WHAT YOU HAVE TO DO
Search the material below for the string "using" and extract each line that has it.
****************************************
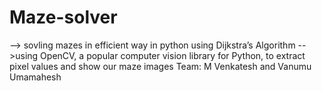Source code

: # Maze-solver
--> sovling mazes in efficient way in python using Dijkstra’s Algorithm
-->using  OpenCV, a popular computer vision library for Python, to extract pixel values and show our maze images
Team:
M Venkatesh and Vanumu Umamahesh

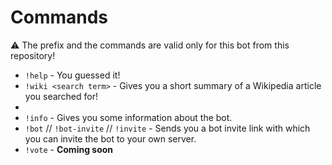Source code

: ﻿# Commands

⚠️ The prefix and the commands are valid only for this bot from this repository!

- ``!help`` - You guessed it!
- ``!wiki <search term>`` - Gives you a short summary of a Wikipedia article you searched for! 
- 
- ``!info`` - Gives you some information about the bot.
- ``!bot`` // ``!bot-invite`` // ``!invite`` - Sends you a bot invite link with which you can invite the bot
to your own server.
- ``!vote`` - **Coming soon**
****************************************
RESULT FOR THIS EXERCISE
--> sovling mazes in efficient way in python using Dijkstra’s Algorithm
-->using  OpenCV, a popular computer vision library for Python, to extract pixel values and show our maze images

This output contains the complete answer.